Looking at the detail of his contract of employment, our colleague meets the requirements – he has done to the letter everything it says in that contract. He did research, he published research, he applied for and gained grants, and so on. If the University wants to set other benchmarks to complement our contracts as terms and conditions for employment, they are obliged to agree them with the recognised union first. They did not in this case. This illegitimate behaviour now exposes all of us on teaching and research contracts. This has never happened before at Leeds.
It gets worse. This colleague was told that they had to travel to and enter campus during a pandemic to continue their research, and were even given a letter to show to the police to facilitate that dangerous journey. It was a case of ‘put your and your family’s health at risk or lose your job’. In the appeal hearing, remarkably, a representative of the University doubled-down on that and indicated that it was reasonable to demand that he came on campus and go to work in his lab. An Occupational Health report had indicated clearly that he was at greater risk on the basis of his ethnicity and age.
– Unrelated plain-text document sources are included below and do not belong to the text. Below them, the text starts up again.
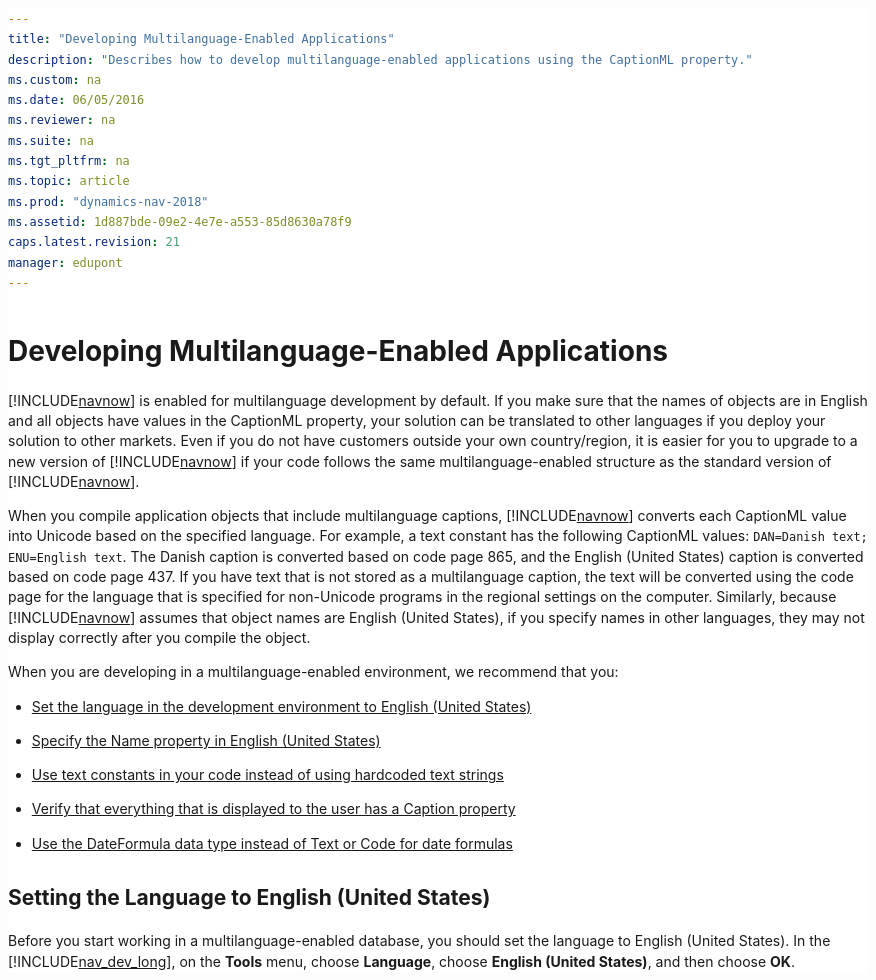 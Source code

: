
 ```yaml
---
title: "Developing Multilanguage-Enabled Applications"
description: "Describes how to develop multilanguage-enabled applications using the CaptionML property."
ms.custom: na
ms.date: 06/05/2016
ms.reviewer: na
ms.suite: na
ms.tgt_pltfrm: na
ms.topic: article
ms.prod: "dynamics-nav-2018"
ms.assetid: 1d887bde-09e2-4e7e-a553-85d8630a78f9
caps.latest.revision: 21
manager: edupont
---
```

# Developing Multilanguage-Enabled Applications
[!INCLUDE[navnow](includes/navnow_md.md)] is enabled for multilanguage development by default. If you make sure that the names of objects are in English and all objects have values in the CaptionML property, your solution can be translated to other languages if you deploy your solution to other markets. Even if you do not have customers outside your own country/region, it is easier for you to upgrade to a new version of [!INCLUDE[navnow](includes/navnow_md.md)] if your code follows the same multilanguage-enabled structure as the standard version of [!INCLUDE[navnow](includes/navnow_md.md)].  

 When you compile application objects that include multilanguage captions, [!INCLUDE[navnow](includes/navnow_md.md)] converts each CaptionML value into Unicode based on the specified language. For example, a text constant has the following CaptionML values: `DAN=Danish text;ENU=English text`. The Danish caption is converted based on code page 865, and the English \(United States\) caption is converted based on code page 437. If you have text that is not stored as a multilanguage caption, the text will be converted using the code page for the language that is specified for non-Unicode programs in the regional settings on the computer. Similarly, because [!INCLUDE[navnow](includes/navnow_md.md)] assumes that object names are English \(United States\), if you specify names in other languages, they may not display correctly after you compile the object.  

 When you are developing in a multilanguage-enabled environment, we recommend that you:  

-   [Set the language in the development environment to English \(United States\)](#App)  

-   [Specify the Name property in English \(United States\)](#Name)  

-   [Use text constants in your code instead of using hardcoded text strings](#Text)  

-   [Verify that everything that is displayed to the user has a Caption property](#Caption)  

-   [Use the DateFormula data type instead of Text or Code for date formulas](#Date)  

##  <a name="App"></a> Setting the Language to English \(United States\)  
 Before you start working in a multilanguage-enabled database, you should set the language to English \(United States\). In the [!INCLUDE[nav_dev_long](includes/nav_dev_long_md.md)], on the **Tools** menu, choose **Language**, choose **English \(United States\)**, and then choose **OK**.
There’s more. When he was first told he was dismissed, it was with immediate effect, which is reserved usually for atrocious behaviour. The University even got legal advice that there was no contractual mechanism to do what they had done, and so they were demonstrably in breach of contract. Such a breach, a failure of procedure, should automatically mean an impending appeal might win, not to mention the potentially illegal behaviour over insisting that someone enters a place they believe to be unsafe, not to mention the strong evidence that there might have been unequal treatment.
A University that makes high claims about its values and how it treats its staff might want to hesitate over such an appeal against dismissal instead of supporting the decision of just one manager over ad-hoc benchmarks that had not been formally agreed with the union. When the evidence is so stacked against the University for an Employment Tribunal, you might think that they would look closely at the processes that would not only lead to such an outcome, but would even strengthen that evidence within an appeals process.
The University still has time to make an appropriate procedural adjustment to this outcome, one that chimes finally with its public statements of values and principles.